Vecinos de Núñez celebran la calma tras el desalojo de una ocupación de 30 años
Una orden judicial puso fin a la larga ocupación de un edificio en Manuela Pedraza 1800. Las autoridades sellaron los accesos y los residentes del barrio afirman que ahora la zona se siente más segura.
El martes pasado la justicia ordenó el desalojo de la propiedad situada en Manuela Pedraza 1800, en el barrio de Núñez, donde un grupo de ocupantes había establecido su residencia y actividades durante más de tres décadas. La intervención, que contó con la presencia de la Policía Federal y el Ministerio de Seguridad de la Ciudad, culminó con la evacuación de los habitantes y el cierre físico de los accesos a la planta baja y a los balcones del primer piso.
Según el expediente judicial, la ocupación comenzó a finales de los años noventa, cuando un conjunto de familias y colectivos sociales se instaló en el inmueble tras la falta de respuesta del propietario a la crisis de vivienda. Con el paso del tiempo, el edificio se transformó en un punto de reunión para distintas organizaciones y, según denuncias presentadas por vecinos, en un foco de ruidos nocturnos, consumo de sustancias y actividades ilícitas.
El proceso judicial que culminó en el desalojo se inició en 2022, cuando varios residentes presentaron una querella por alteración del orden público y deterioro del bien inmueble. La demanda fue admitida por el Juzgado de Paz de la Capital y, tras varias audiencias, el juez dictó una orden de desocupación con plazo de diez días, la que fue ejecutada en la madrugada del martes. La Policía Federal, con apoyo de la Unidad de Intervención de la Ciudad, ingresó al edificio, registró los espacios y desalojó a los ocupantes sin que se registraran enfrentamientos.
Una vez vaciado el inmueble, los operativos de seguridad sellaron las puertas de acceso a la planta baja y bloquearon los balcones del primer piso con tablones de madera y malla metálica, medida que la autoridad municipal describió como “precautoria para evitar nuevas ocupaciones”. La medida también buscó impedir la entrada de personas no autorizadas mientras se determina el futuro uso del predio.
Los vecinos de la zona, que habían vivido con la presencia constante de la ocupación, manifestaron un fuerte alivio. “Antes era un ruido constante, la gente entraba y salía sin control. Hoy el edificio está cerrado, y la calle se siente más tranquila”, comentó María González, propietaria de un departamento en la misma cuadra. Otro residente, Carlos López, indicó que la percepción de inseguridad había aumentado en los últimos años: “Había robos y vandalismo cerca del edificio. Desde que lo sellaron, la gente camina con más confianza”.
Las autoridades locales también expresaron su satisfacción con la operación. El secretario de Seguridad de la Ciudad, Juan Pérez, señaló que “la intervención se realizó dentro del marco legal y con el objetivo de restablecer el orden en una zona que había sufrido una degradación de la convivencia”. Añadió que el próximo paso será “definir la destitución del bien, ya sea mediante una venta o la restitución al propietario original, para evitar que vuelva a quedar desocupado”.

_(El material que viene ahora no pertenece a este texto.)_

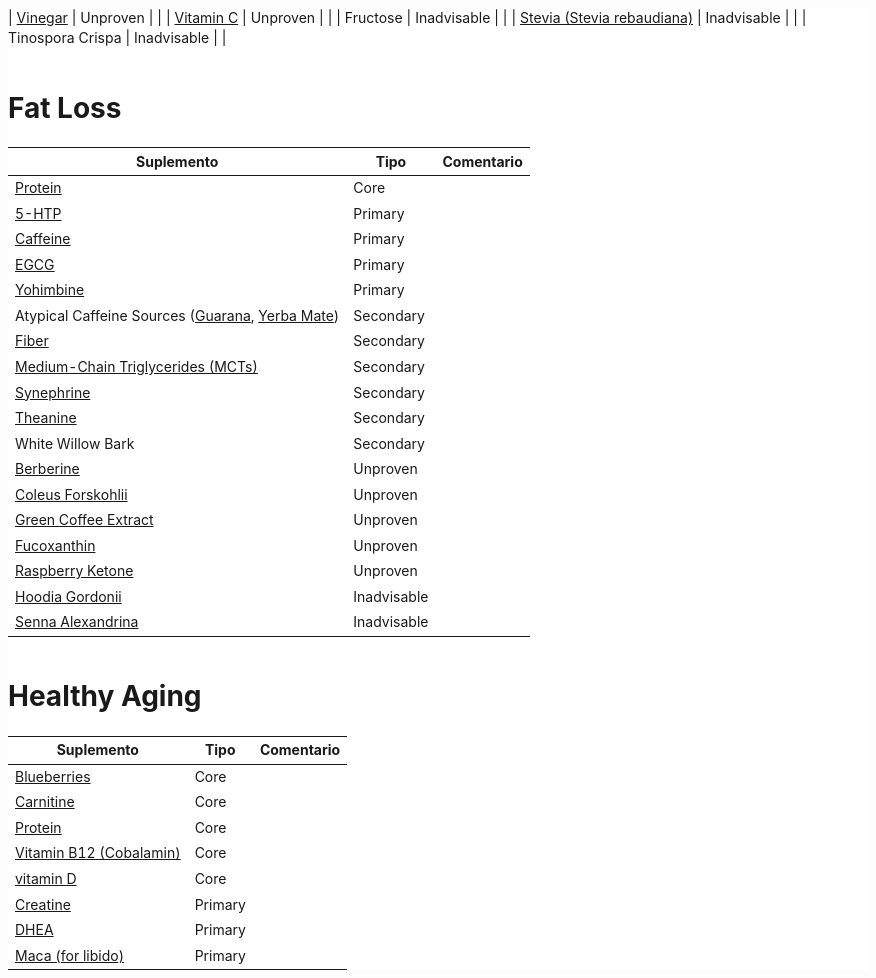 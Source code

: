 | [Vinegar](https://examine.com/supplements/acv/)                                                   | Unproven    | |
| [Vitamin C](https://examine.com/supplements/vitamin-c/)                                           | Unproven    | |
| Fructose                                                                                          | Inadvisable | |
| [Stevia (Stevia rebaudiana)](https://examine.com/supplements/stevia/)                             | Inadvisable | |
| Tinospora Crispa                                                                                  | Inadvisable | |


Fat Loss
========

| Suplemento | Tipo | Comentario |
|----------- |----- |------------|
| [Protein](https://examine.com/supplements/protein-peptide/)                   | Core        | |
| [5-HTP](https://examine.com/supplements/5-htp/)                               | Primary     | |
| [Caffeine](https://examine.com/supplements/caffeine/)                         | Primary     | |
| [EGCG](https://examine.com/supplements/green-tea-catechins/)                  | Primary     | |
| [Yohimbine](https://examine.com/supplements/yohimbine/)                       | Primary     | |
| Atypical Caffeine Sources ([Guarana](https://examine.com/supplements/paullinia-cupana/), [Yerba Mate](https://examine.com/supplements/yerba-mate/)) | Secondary | |
| [Fiber](https://examine.com/supplements/dietary-fiber-prebiotic/)             | Secondary   | |
| [Medium-Chain Triglycerides (MCTs)](https://examine.com/supplements/mcts/)    | Secondary   | |
| [Synephrine](https://examine.com/supplements/synephrine/)                     | Secondary   | |
| [Theanine](https://examine.com/supplements/theanine/)                         | Secondary   | |
| White Willow Bark                                                             | Secondary   | |
| [Berberine](https://examine.com/supplements/berberine/)                       | Unproven    | |
| [Coleus Forskohlii](https://examine.com/supplements/coleus-forskohlii/)       | Unproven    | |
| [Green Coffee Extract](https://examine.com/supplements/green-coffee-extract/) | Unproven    | |
| [Fucoxanthin](https://examine.com/supplements/fucoxanthin/)                   | Unproven    | |
| [Raspberry Ketone](https://examine.com/supplements/raspberry-ketone/)         | Unproven    | |
| [Hoodia Gordonii](https://examine.com/supplements/hoodia-gordonii/)           | Inadvisable | |
| [Senna Alexandrina](https://examine.com/supplements/senna-alexandrina/)       | Inadvisable | |


Healthy Aging
=============

| Suplemento | Tipo | Comentario |
|----------- |----- |------------|
| [Blueberries](https://examine.com/supplements/blueberry/)                       | Core        | |
| [Carnitine](https://examine.com/supplements/carnitine/)                         | Core        | |
| [Protein](https://examine.com/supplements/protein-peptide/)                     | Core        | |
| [Vitamin B12 (Cobalamin)](https://examine.com/supplements/vitamin-b12/)         | Core        | |
| [vitamin D](https://examine.com/supplements/vitamin-d/)                         | Core        | |
| [Creatine](https://examine.com/supplements/creatine/)                           | Primary     | |
| [DHEA](https://examine.com/supplements/dehydroepiandrosterone/)                 | Primary     | |
| [Maca (for libido)](https://examine.com/supplements/maca/)                      | Primary     | | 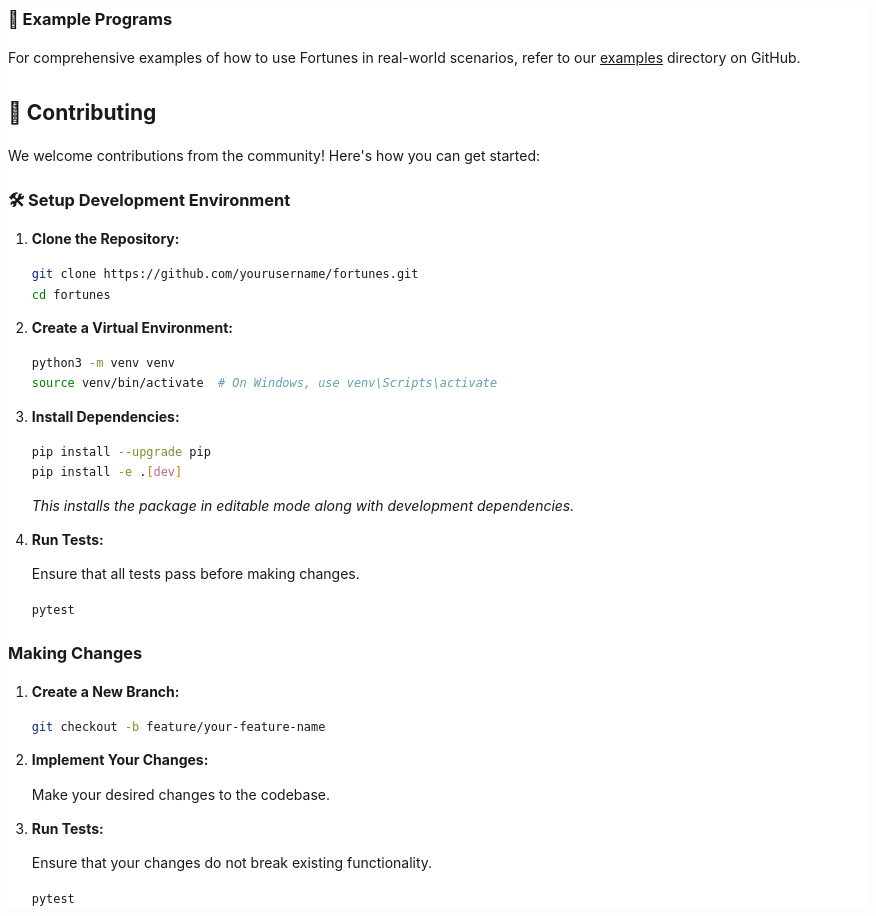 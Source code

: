 ### 📂 Example Programs

For comprehensive examples of how to use Fortunes in real-world scenarios, refer to our [examples](https://github.com/yourusername/fortunes/tree/main/examples) directory on GitHub.



## 🤝 Contributing

We welcome contributions from the community! Here's how you can get started:

### 🛠️ Setup Development Environment

1. **Clone the Repository:**

   ```bash
   git clone https://github.com/yourusername/fortunes.git
   cd fortunes
   ```

2. **Create a Virtual Environment:**

   ```bash
   python3 -m venv venv
   source venv/bin/activate  # On Windows, use venv\Scripts\activate
   ```

3. **Install Dependencies:**

   ```bash
   pip install --upgrade pip
   pip install -e .[dev]
   ```

   *This installs the package in editable mode along with development dependencies.*

4. **Run Tests:**

   Ensure that all tests pass before making changes.

   ```bash
   pytest
   ```

### Making Changes

1. **Create a New Branch:**

   ```bash
   git checkout -b feature/your-feature-name
   ```

2. **Implement Your Changes:**

   Make your desired changes to the codebase.

3. **Run Tests:**

   Ensure that your changes do not break existing functionality.

   ```bash
   pytest
   ```
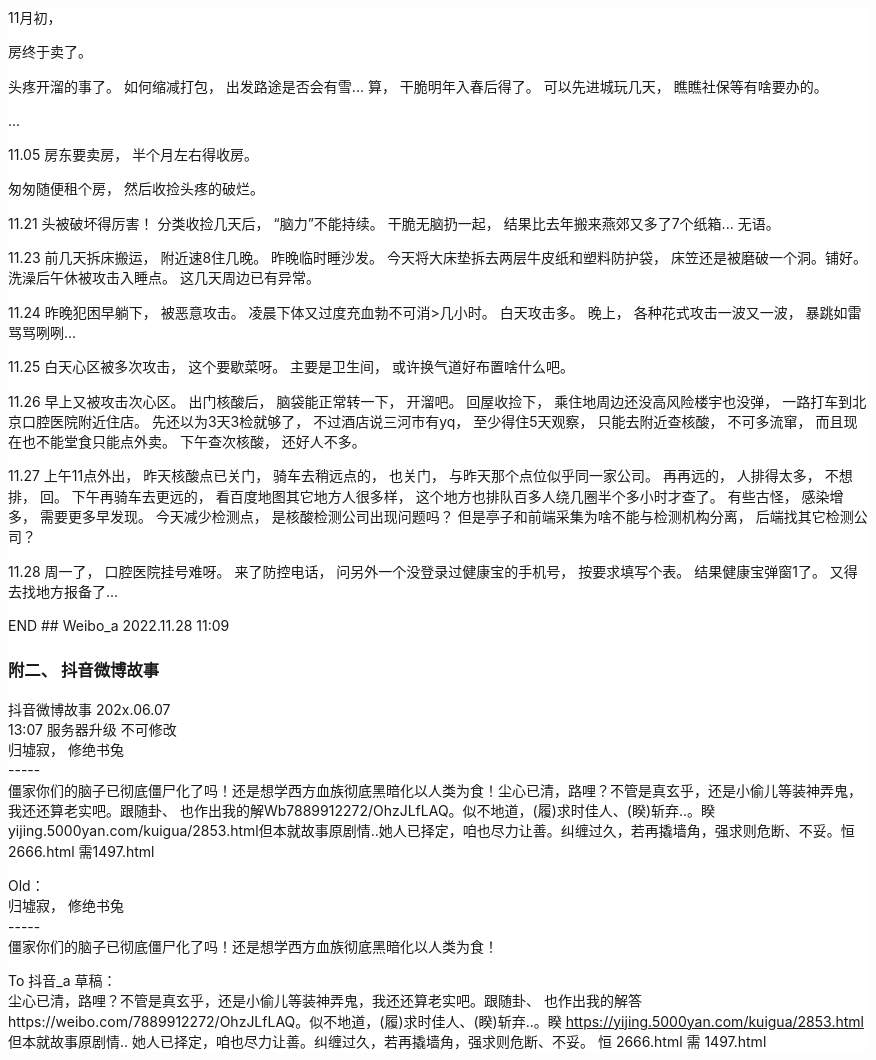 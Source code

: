 11月初，  <br> 

房终于卖了。  <br> 

头疼开溜的事了。 如何缩减打包， 出发路途是否会有雪... 算， 干脆明年入春后得了。 可以先进城玩几天， 瞧瞧社保等有啥要办的。  <br> 

...  <br> 

11.05  房东要卖房， 半个月左右得收房。  <br> 

  匆匆随便租个房， 然后收捡头疼的破烂。 

11.21  头被破坏得厉害！ 分类收捡几天后， “脑力”不能持续。 干脆无脑扔一起， 结果比去年搬来燕郊又多了7个纸箱... 无语。  <br> 

11.23  前几天拆床搬运， 附近速8住几晚。 昨晚临时睡沙发。 今天将大床垫拆去两层牛皮纸和塑料防护袋， 床笠还是被磨破一个洞。铺好。 洗澡后午休被攻击入睡点。 这几天周边已有异常。  <br> 

11.24  昨晚犯困早躺下， 被恶意攻击。 凌晨下体又过度充血勃不可消>几小时。 白天攻击多。 晚上， 各种花式攻击一波又一波， 暴跳如雷骂骂咧咧...  <br> 

11.25  白天心区被多次攻击， 这个要歇菜呀。 主要是卫生间， 或许换气道好布置啥什么吧。  <br> 

11.26  早上又被攻击次心区。 出门核酸后， 脑袋能正常转一下， 开溜吧。 回屋收捡下， 乘住地周边还没高风险楼宇也没弹，  一路打车到北京口腔医院附近住店。 先还以为3天3检就够了， 不过酒店说三河市有yq， 至少得住5天观察， 只能去附近查核酸， 不可多流窜， 而且现在也不能堂食只能点外卖。 下午查次核酸， 还好人不多。  <br> 

11.27  上午11点外出， 昨天核酸点已关门， 骑车去稍远点的， 也关门， 与昨天那个点位似乎同一家公司。 再再远的， 人排得太多， 不想排， 回。 下午再骑车去更远的， 看百度地图其它地方人很多样， 这个地方也排队百多人绕几圈半个多小时才查了。 有些古怪， 感染增多， 需要更多早发现。 今天减少检测点， 是核酸检测公司出现问题吗？ 但是亭子和前端采集为啥不能与检测机构分离， 后端找其它检测公司？  <br> 

11.28  周一了， 口腔医院挂号难呀。 来了防控电话， 问另外一个没登录过健康宝的手机号， 按要求填写个表。 结果健康宝弹窗1了。 又得去找地方报备了...  <br> 



END ## Weibo_a 2022.11.28 11:09  










### 附二、 抖音微博故事  <br> 

抖音微博故事 202x.06.07  <br> 
13:07 服务器升级 不可修改  <br> 
归墟寂， 修绝书兔 <br> 
----- <br> 
僵家你们的脑子已彻底僵尸化了吗！还是想学西方血族彻底黑暗化以人类为食！尘心已清，路哩？不管是真玄乎，还是小偷儿等装神弄鬼，我还还算老实吧。跟随卦、 也作出我的解Wb7889912272/OhzJLfLAQ。似不地道，(履)求时佳人、(睽)斩弃..。睽yijing.5000yan.com/kuigua/2853.html但本就故事原剧情..她人已择定，咱也尽力让善。纠缠过久，若再撬墙角，强求则危断、不妥。恒2666.html 需1497.html <br> 


Old：  <br> 
归墟寂， 修绝书兔 <br> 
----- <br> 
僵家你们的脑子已彻底僵尸化了吗！还是想学西方血族彻底黑暗化以人类为食！ <br> 


To 抖音_a 草稿：  <br> 
尘心已清，路哩？不管是真玄乎，还是小偷儿等装神弄鬼，我还还算老实吧。跟随卦、 也作出我的解答https://weibo.com/7889912272/OhzJLfLAQ。似不地道，(履)求时佳人、(睽)斩弃..。睽 https://yijing.5000yan.com/kuigua/2853.html  <br> 
但本就故事原剧情.. 她人已择定，咱也尽力让善。纠缠过久，若再撬墙角，强求则危断、不妥。 恒 2666.html 需 1497.html   <br> 
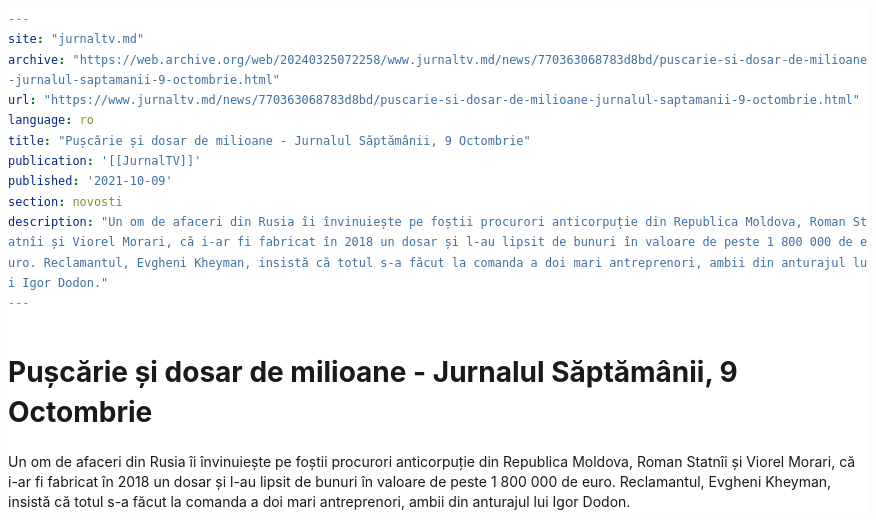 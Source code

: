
 ```yaml
---
site: "jurnaltv.md"
archive: "https://web.archive.org/web/20240325072258/www.jurnaltv.md/news/770363068783d8bd/puscarie-si-dosar-de-milioane-jurnalul-saptamanii-9-octombrie.html"
url: "https://www.jurnaltv.md/news/770363068783d8bd/puscarie-si-dosar-de-milioane-jurnalul-saptamanii-9-octombrie.html"
language: ro
title: "Pușcărie și dosar de milioane - Jurnalul Săptămânii, 9 Octombrie"
publication: '[[JurnalTV]]'
published: '2021-10-09'
section: novosti
description: "Un om de afaceri din Rusia îi învinuiește pe foștii procurori anticorpuție din Republica Moldova, Roman Statnîi și Viorel Morari, că i-ar fi fabricat în 2018 un dosar și l-au lipsit de bunuri în valoare de peste 1 800 000 de euro. Reclamantul, Evgheni Kheyman, insistă că totul s-a făcut la comanda a doi mari antreprenori, ambii din anturajul lui Igor Dodon."
---
```


# Pușcărie și dosar de milioane - Jurnalul Săptămânii, 9 Octombrie

Un om de afaceri din Rusia îi învinuiește pe foștii procurori anticorpuție din Republica Moldova, Roman Statnîi și Viorel Morari, că i-ar fi fabricat în 2018 un dosar și l-au lipsit de bunuri în valoare de peste 1 800 000 de euro. Reclamantul, Evgheni Kheyman, insistă că totul s-a făcut la comanda a doi mari antreprenori, ambii din anturajul lui Igor Dodon.
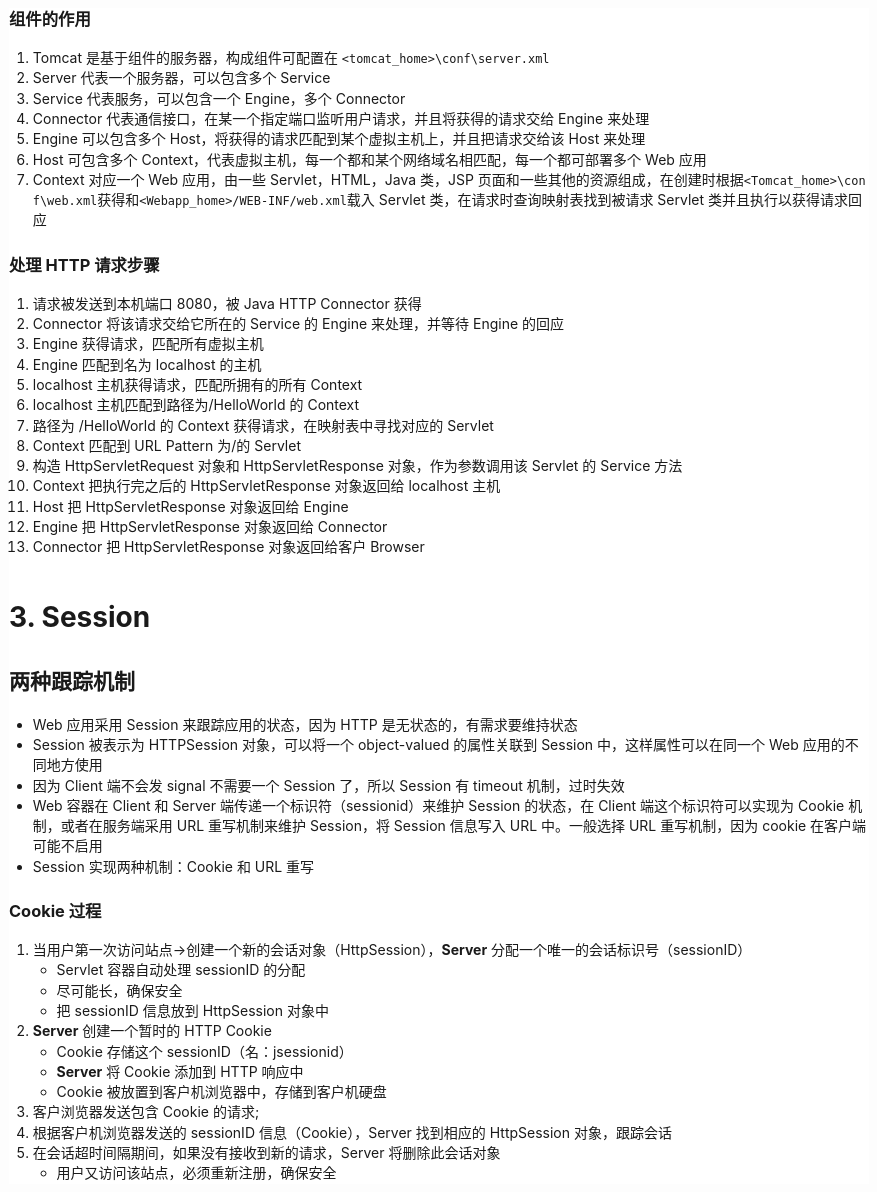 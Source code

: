 ### 组件的作用

1. Tomcat 是基于组件的服务器，构成组件可配置在 `<tomcat_home>\conf\server.xml`
2. Server 代表一个服务器，可以包含多个 Service
3. Service 代表服务，可以包含一个 Engine，多个 Connector
4. Connector 代表通信接口，在某一个指定端口监听用户请求，并且将获得的请求交给 Engine 来处理
5. Engine 可以包含多个 Host，将获得的请求匹配到某个虚拟主机上，并且把请求交给该 Host 来处理
6. Host 可包含多个 Context，代表虚拟主机，每一个都和某个网络域名相匹配，每一个都可部署多个 Web 应用
7. Context 对应一个 Web 应用，由一些 Servlet，HTML，Java 类，JSP 页面和一些其他的资源组成，在创建时根据`<Tomcat_home>\conf\web.xml`获得和`<Webapp_home>/WEB-INF/web.xml`载入 Servlet 类，在请求时查询映射表找到被请求 Servlet 类并且执行以获得请求回应

### 处理 HTTP 请求步骤

1. 请求被发送到本机端口 8080，被 Java HTTP Connector 获得
2. Connector 将该请求交给它所在的 Service 的 Engine 来处理，并等待 Engine 的回应
3. Engine 获得请求，匹配所有虚拟主机
4. Engine 匹配到名为 localhost 的主机
5. localhost 主机获得请求，匹配所拥有的所有 Context
6. localhost 主机匹配到路径为/HelloWorld 的 Context
7. 路径为 /HelloWorld 的 Context 获得请求，在映射表中寻找对应的 Servlet
8. Context 匹配到 URL Pattern 为/的 Servlet
9. 构造 HttpServletRequest 对象和 HttpServletResponse 对象，作为参数调用该 Servlet 的 Service 方法
10. Context 把执行完之后的 HttpServletResponse 对象返回给 localhost 主机
11. Host 把 HttpServletResponse 对象返回给 Engine
12. Engine 把 HttpServletResponse 对象返回给 Connector
13. Connector 把 HttpServletResponse 对象返回给客户 Browser

# 3. Session

## 两种跟踪机制

* Web 应用采用 Session 来跟踪应用的状态，因为 HTTP 是无状态的，有需求要维持状态
* Session 被表示为 HTTPSession 对象，可以将一个 object-valued 的属性关联到 Session 中，这样属性可以在同一个 Web 应用的不同地方使用
* 因为 Client 端不会发 signal 不需要一个 Session 了，所以 Session 有 timeout 机制，过时失效
* Web 容器在 Client 和 Server 端传递一个标识符（sessionid）来维护 Session 的状态，在 Client 端这个标识符可以实现为 Cookie 机制，或者在服务端采用 URL 重写机制来维护 Session，将 Session 信息写入 URL 中。一般选择 URL 重写机制，因为 cookie 在客户端可能不启用
* Session 实现两种机制：Cookie 和 URL 重写

### Cookie 过程

1. 当用户第一次访问站点→创建一个新的会话对象（HttpSession），**Server** 分配一个唯一的会话标识号（sessionID）
    * Servlet 容器自动处理 sessionID 的分配
    * 尽可能长，确保安全
    * 把 sessionID 信息放到 HttpSession 对象中 
2. **Server** 创建一个暂时的 HTTP Cookie
    * Cookie 存储这个 sessionID（名：jsessionid）
    * **Server** 将 Cookie 添加到 HTTP 响应中
    * Cookie 被放置到客户机浏览器中，存储到客户机硬盘
3. 客户浏览器发送包含 Cookie 的请求;
4. 根据客户机浏览器发送的 sessionID 信息（Cookie），Server 找到相应的 HttpSession 对象，跟踪会话
5. 在会话超时间隔期间，如果没有接收到新的请求，Server 将删除此会话对象
    * 用户又访问该站点，必须重新注册，确保安全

El propietario del inmueble, que prefirió mantenerse anónimo, había iniciado gestiones judiciales en 2021 para recuperar la posesión del edificio. En una breve entrevista telefónica, el dueño explicó que la ocupación había provocado graves daños estructurales y que, tras el desalojo, se iniciarían obras de reparación: “Hay que reforzar la fachada y revisar las instalaciones eléctricas. No podemos dejar el edificio en ese estado”.
Mientras tanto, la comunidad de Núñez se prepara para una posible remodelación del predio. Algunas asociaciones vecinales propusieron la creación de un espacio cultural o una vivienda social, aunque la decisión final dependerá de la negociación entre el propietario y la municipalidad. Por el momento, la zona se beneficia de una mayor presencia policial y de la ausencia de los ruidos y conflictos que marcaban la vida cotidiana durante los últimos treinta años.
El caso de Manuela Pedraza 1800 pone de relieve la complejidad de los procesos de ocupación prolongada en la capital. Por un lado, se evidencia la necesidad de respuestas legales rápidas ante situaciones que alteran la convivencia; por el otro, se muestra la dificultad de encontrar soluciones habitacionales sostenibles que eviten la recurrencia de este tipo de escenarios. La experiencia de los vecinos, que ahora viven con mayor sensación de seguridad, sugiere que la intervención estatal, cuando se combina con medidas de cierre temporales y una planificación a futuro, puede restablecer el equilibrio en barrios que habían sido marcados por la conflictividad.
En los próximos días, la municipalidad publicará un informe sobre el estado del edificio y los pasos a seguir para su destino final. Mientras tanto, los residentes de Núñez siguen disfrutando de la tranquilidad que, tras más de tres décadas, vuelve a ser la norma en su calle.